PHOENIX — With Tuesday’s primary victories in Arizona and Michigan added to those in Nevada and Pennsylvania, Republicans who’ve disputed the legitimacy of the 2020 presidential election and who could affect the consequence of the following one are on a path toward winning decisive control over how elections are run in several battleground states.
Running in a yr during which G.O.P. voters are energized by fierce disapproval of President Biden, these newly minted Republican nominees for secretary of state and governor have taken positions that might threaten the nation’s traditions of nonpartisan elections administration, acceptance of election results and orderly transfers of power.
Each has spread falsehoods about fraud and illegitimate ballots, endorsing the failed effort to override the 2020 results and keep former President Donald J. Trump in power. Their history of anti-democratic impulses has prompted Democrats, democracy experts and even some fellow Republicans to query whether these officials would oversee fair elections and certify winners they didn’t support.
There is no such thing as a query that victories by these candidates in November may lead to sweeping changes to how thousands and thousands of Americans vote. Several have proposed eliminating mail voting, ballot drop boxes and even using electronic voting machines, while empowering partisan election observers and expanding their roles.
“If any one in every of these election deniers wins statewide office, that’s a five-alarm fire for our elections,” said Joanna Lydgate, the chief executive of States United Motion, a bipartisan legal and democracy watchdog organization. “It could throw our elections into chaos. It could put our democracy in danger.”
In Arizona, Republicans nominated Mark Finchem, who marched on the Capitol on Jan. 6, 2021, to protest Mr.

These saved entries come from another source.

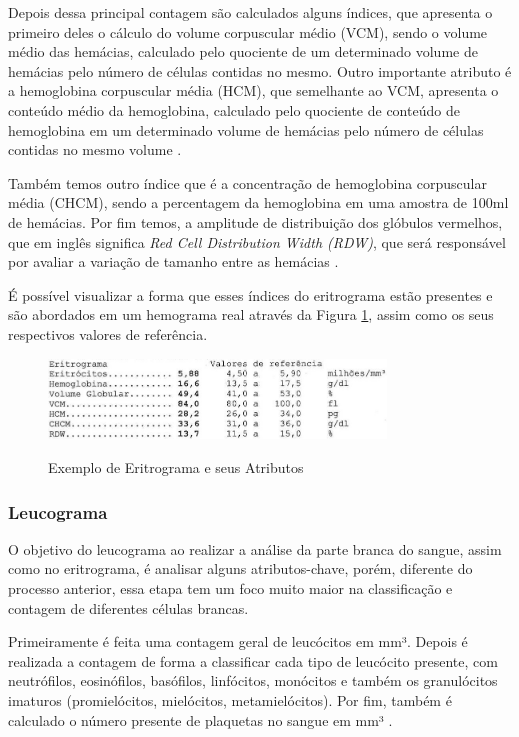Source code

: Depois dessa principal contagem são calculados alguns índices, que apresenta o primeiro deles o cálculo do volume corpuscular médio (VCM), sendo o volume médio das hemácias, calculado pelo quociente de um determinado volume de hemácias pelo número de células contidas no mesmo. Outro importante atributo é a hemoglobina corpuscular média (HCM), que semelhante ao VCM, apresenta o conteúdo médio da hemoglobina, calculado pelo quociente de conteúdo de hemoglobina em um determinado volume de hemácias pelo número de células contidas no mesmo volume \cite{interpretacaoHemograma, manualHematologia}.

Também temos outro índice que é a concentração de hemoglobina corpuscular média (CHCM), sendo a percentagem da hemoglobina em uma amostra de 100ml de hemácias. Por fim temos, a amplitude de distribuição dos glóbulos vermelhos, que em inglês significa \emph{Red Cell Distribution Width (RDW)}, que será responsável por avaliar a variação de tamanho entre as hemácias \cite{interpretacaoHemograma, manualHematologia}.

É possível visualizar a forma que esses índices do eritrograma estão presentes e são abordados em um hemograma real através da Figura \ref{fig:eritrograma}, assim como os seus respectivos valores de referência.

\begin{figure}[!htb]
	\centering
	\caption{Exemplo de Eritrograma e seus Atributos}
	\includegraphics[width=0.80\textwidth]{img/eritrograma.jpg}
	\label{fig:eritrograma}
\end{figure}
 
\subsubsection{Leucograma}
O objetivo do leucograma ao realizar a análise da parte branca do sangue, assim como no eritrograma, é analisar alguns atributos-chave, porém, diferente do processo anterior, essa etapa tem um foco muito maior na classificação e contagem de diferentes células brancas.

Primeiramente é feita uma contagem geral de leucócitos em mm³. Depois é realizada a contagem de forma a classificar cada tipo de leucócito presente, com neutrófilos, eosinófilos, basófilos, linfócitos, monócitos e também os granulócitos imaturos (promielócitos, mielócitos, metamielócitos). Por fim, também é calculado o número presente de plaquetas no sangue em mm³ \cite{interpretacaoHemograma, manualHematologia}.

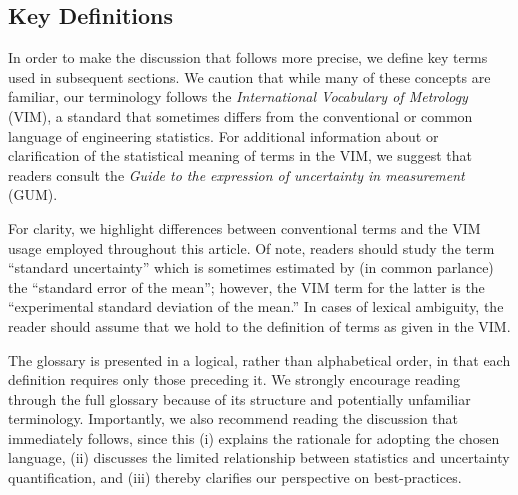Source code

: \subsection{Key Definitions}

In order to make the discussion that follows more precise, we define key terms used in subsequent sections.
We caution that while many of these concepts are familiar, our terminology follows the {\it International Vocabulary of Metrology} (VIM)\citep{JCGM:VIM2012}, a standard that sometimes differs from the conventional or common language of engineering statistics. 
For additional information about or clarification of the statistical meaning of terms in the VIM, we suggest that readers consult the {\it Guide to the expression of uncertainty in measurement} (GUM)\citep{JCGM:GUM2008}.

For clarity, we highlight differences between conventional terms and the VIM usage employed throughout this article.
Of note, readers should study the term ``standard uncertainty'' which is sometimes estimated by (in common parlance) the ``standard error of the mean''; however, the VIM term for the latter is the ``experimental standard deviation of the mean.''
In cases of lexical ambiguity, the reader should assume that we hold to the definition of terms as given in the VIM.

The glossary is presented in a logical, rather than alphabetical order, in that each definition requires only those preceding it.
We strongly encourage reading through the full glossary because of its structure and potentially unfamiliar terminology.  Importantly, we also recommend reading the discussion that immediately follows, since this (i) explains the rationale for adopting the chosen language, (ii)  discusses the limited relationship between statistics and uncertainty quantification, and (iii) thereby clarifies our perspective on best-practices. 



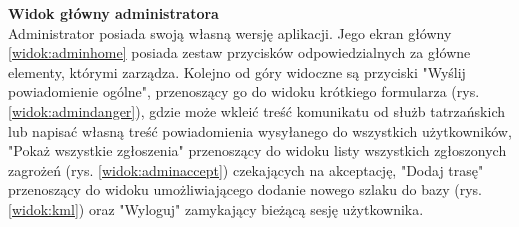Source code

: \noindent
\textbf{Widok główny administratora}\\
\indent Administrator posiada swoją własną wersję aplikacji. Jego ekran główny \ref{widok:adminhome} posiada zestaw przycisków odpowiedzialnych za główne elementy, którymi zarządza. Kolejno od góry widoczne są przyciski "Wyślij powiadomienie ogólne", przenoszący go do widoku krótkiego formularza (rys. \ref{widok:admindanger}), gdzie może wkleić treść komunikatu od służb tatrzańskich lub napisać własną treść powiadomienia wysyłanego do wszystkich użytkowników, "Pokaż wszystkie zgłoszenia" przenoszący do widoku listy wszystkich zgłoszonych zagrożeń (rys. \ref{widok:adminaccept}) czekających na akceptację, "Dodaj trasę" przenoszący do widoku umożliwiającego dodanie nowego szlaku do bazy (rys. \ref{widok:kml}) oraz "Wyloguj" zamykający bieżącą sesję użytkownika.
\begin{figure}[H]
    \centering

\end{figure}
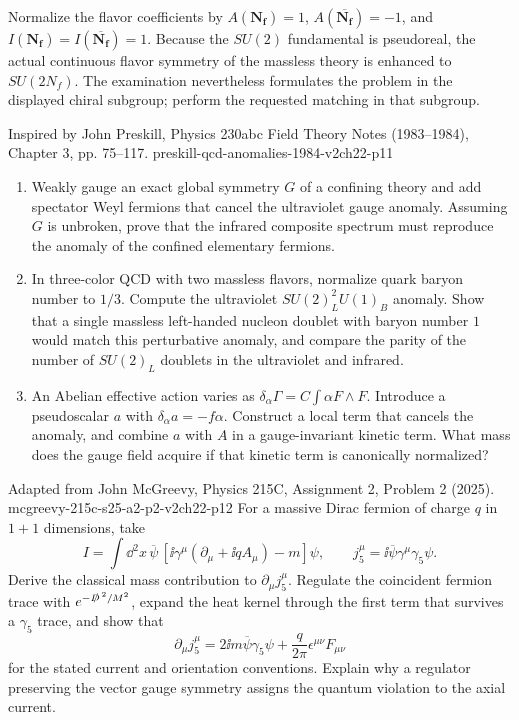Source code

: \begin{enumerate}
  Normalize the flavor coefficients by
  \(A(\mathbf{N_f})=1\),
  \(A(\overline{\mathbf{N_f}})=-1\), and
  \(I(\mathbf{N_f})=I(\overline{\mathbf{N_f}})=1\).
  Because the \(SU(2)\) fundamental is pseudoreal, the actual continuous
  flavor symmetry of the massless theory is enhanced to \(SU(2N_f)\).
  The examination nevertheless formulates the problem in the displayed
  chiral subgroup; perform the requested matching in that subgroup.

  {Inspired by John Preskill, Physics 230abc Field Theory Notes
  (1983--1984), Chapter 3, pp. 75--117.}
  {preskill-qcd-anomalies-1984-v2ch22-p11}
  \begin{enumerate}
    \item[(a)]
    Weakly gauge an exact global symmetry \(G\) of a confining theory and
    add spectator Weyl fermions that cancel the ultraviolet gauge anomaly.
    Assuming \(G\) is unbroken, prove that the infrared composite spectrum
    must reproduce the anomaly of the confined elementary fermions.
    \item[(b)]
    In three-color QCD with two massless flavors, normalize quark baryon
    number to \(1/3\).  Compute the ultraviolet
    \(SU(2)_L^2U(1)_B\) anomaly.  Show that a single massless
    left-handed nucleon doublet with baryon number \(1\) would match this
    perturbative anomaly, and compare the parity of the number of
    \(SU(2)_L\) doublets in the ultraviolet and infrared.
    \item[(c)]
    An Abelian effective action varies as
    \(\delta_\alpha\Gamma=C\int\alpha F\wedge F\).
    Introduce a pseudoscalar \(a\) with
    \(\delta_\alpha a=-f\alpha\).  Construct a local term that cancels
    the anomaly, and combine \(a\) with \(A\) in a gauge-invariant kinetic
    term.  What mass does the gauge field acquire if that kinetic term is
    canonically normalized?
  \end{enumerate}

  {Adapted from John McGreevy, Physics 215C, Assignment 2, Problem 2 (2025).}
  {mcgreevy-215c-s25-a2-p2-v2ch22-p12}
  For a massive Dirac fermion of charge \(q\) in \(1+1\) dimensions, take
  \[
    I=\int \dd^2x\,
      \overline\psi\,[\ii\gamma^\mu(\partial_\mu+\ii qA_\mu)-m]\psi,
    \qquad
    j_5^\mu=\ii\overline\psi\gamma^\mu\gamma_5\psi .
  \]
  Derive the classical mass contribution to
  \(\partial_\mu j_5^\mu\).  Regulate the coincident fermion trace with
  \(e^{-\slashed D^{\,2}/M^2}\), expand the heat kernel through the first
  term that survives a \(\gamma_5\) trace, and show that
  \[
    \partial_\mu j_5^\mu
      =2\ii m\overline\psi\gamma_5\psi
       +\frac{q}{2\pi}\epsilon^{\mu\nu}F_{\mu\nu}
  \]
  for the stated current and orientation conventions.  Explain why a
  regulator preserving the vector gauge symmetry assigns the quantum
  violation to the axial current.

\end{enumerate}

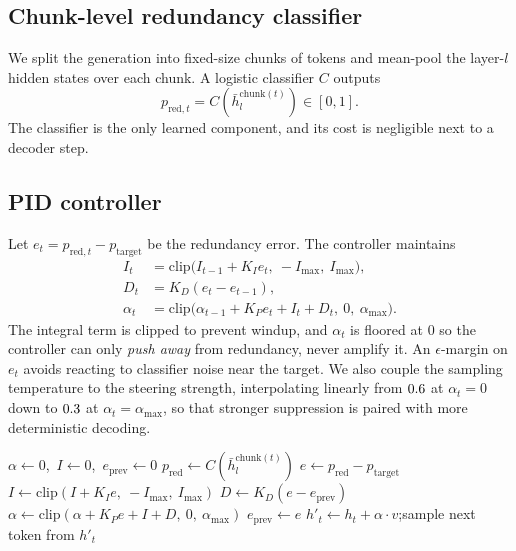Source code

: \documentclass[11pt]{article}
\begin{document}
\subsection{Chunk-level redundancy classifier}

We split the generation into fixed-size chunks of \ChunkSize{} tokens and
mean-pool the layer-$l$ hidden states over each chunk. A logistic classifier $C$
outputs
\[
p_{\text{red},t} = C(\bar h_l^{\text{chunk}(t)}) \in [0,1].
\]
The classifier is the only learned component, and its cost is negligible next to
a decoder step.

\subsection{PID controller}

Let $e_t = p_{\text{red},t} - p_{\text{target}}$ be the redundancy error. The
controller maintains
\begin{align*}
I_t &= \mathrm{clip}\bigl(I_{t-1} + K_I e_t,\ -I_{\max},\ I_{\max}\bigr), \\
D_t &= K_D (e_t - e_{t-1}), \\
\alpha_t &= \mathrm{clip}\bigl(\alpha_{t-1} + K_P e_t + I_t + D_t,\ 0,\ \alpha_{\max}\bigr).
\end{align*}
The integral term is clipped to prevent windup, and $\alpha_t$ is floored at $0$
so the controller can only \emph{push away} from redundancy, never amplify it.
An $\epsilon$-margin on $e_t$ avoids reacting to classifier noise near the
target. We also couple the sampling temperature to the steering strength,
interpolating linearly from $\BaseTemp$ at $\alpha_t = 0$ down to $\SteerTemp$ at
$\alpha_t = \alpha_{\max}$, so that stronger suppression is paired with more
deterministic decoding.

\begin{algorithm}
\caption{Closed-loop PID steering at decoding time}
\begin{algorithmic}[1]
\State $\alpha \gets 0$,\ $I \gets 0$,\ $e_{\text{prev}} \gets 0$
    \State $p_{\text{red}} \gets C(\bar h_l^{\text{chunk}(t)})$
    \State $e \gets p_{\text{red}} - p_{\text{target}}$
      \State $I \gets \mathrm{clip}(I + K_I e,\ -I_{\max},\ I_{\max})$
      \State $D \gets K_D (e - e_{\text{prev}})$
      \State $\alpha \gets \mathrm{clip}(\alpha + K_P e + I + D,\ 0,\ \alpha_{\max})$
    \EndIf
    \State $e_{\text{prev}} \gets e$
  \EndIf
  \State $h'_t \gets h_t + \alpha \cdot v$;\quad sample next token from $h'_t$
\EndFor
\end{algorithmic}
\end{algorithm}
\end{document}
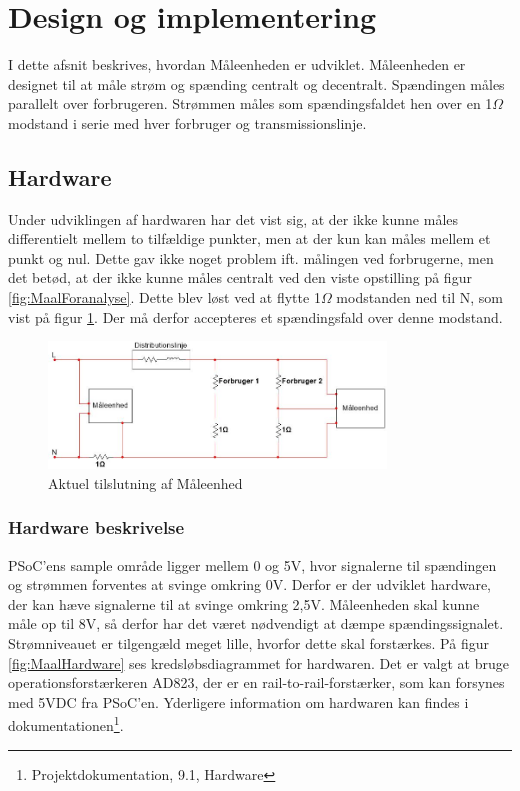 
\section{Design og implementering}
I dette afsnit beskrives, hvordan Måleenheden er udviklet. Måleenheden er designet til at måle strøm og spænding centralt og decentralt. Spændingen måles parallelt over forbrugeren. Strømmen måles som spændingsfaldet hen over en 1$\Omega$ modstand i serie med hver forbruger og transmissionslinje. 

\subsection{Hardware}

Under udviklingen af hardwaren har det vist sig, at der ikke kunne måles differentielt mellem to tilfældige punkter, men at der kun kan måles mellem et punkt og nul. Dette gav ikke noget problem ift. målingen ved forbrugerne, men det betød, at der ikke kunne måles centralt ved den viste opstilling på figur \ref{fig:MaalForanalyse}. Dette blev løst ved at flytte 1$\Omega$ modstanden ned til N, som vist på figur \ref{fig:MaalAktuel}. Der må derfor accepteres et spændingsfald over denne modstand.

\begin{figure}[H] %
	\centering
	\includegraphics[width=0.8\textwidth]{figure/MaalAktuel}
	\caption{Aktuel tilslutning af Måleenhed}
	\label{fig:MaalAktuel}
\end{figure} 


\subsubsection{Hardware beskrivelse}
PSoC'ens sample område ligger mellem 0 og 5V, hvor signalerne til spændingen og strømmen forventes at svinge omkring 0V. Derfor er der udviklet hardware, der kan hæve signalerne til at svinge omkring 2,5V. Måleenheden skal kunne måle op til 8V, så derfor har det været nødvendigt at dæmpe spændingssignalet. Strømniveauet er tilgengæld meget lille, hvorfor dette skal forstærkes. På figur \ref{fig:MaalHardware} ses kredsløbsdiagrammet for hardwaren. Det er valgt at bruge operationsforstærkeren AD823, der er en rail-to-rail-forstærker, som kan forsynes med 5VDC fra PSoC'en. Yderligere information om hardwaren kan findes i dokumentationen\footnote{Projektdokumentation, 9.1, Hardware}.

Biden’s victory, for secretary of state, the highest election official within the state. Additionally they elevated Abraham Hamadeh, who called his opponents and other Republicans “weak-kneed” for supporting certification of the 2020 election, as their nominee for attorney general.
And with votes still being counted, Kari Lake, who has said she wouldn’t have certified Mr. Biden’s 10,000-vote victory in her state, held a slight lead within the G.O.P. primary for governor.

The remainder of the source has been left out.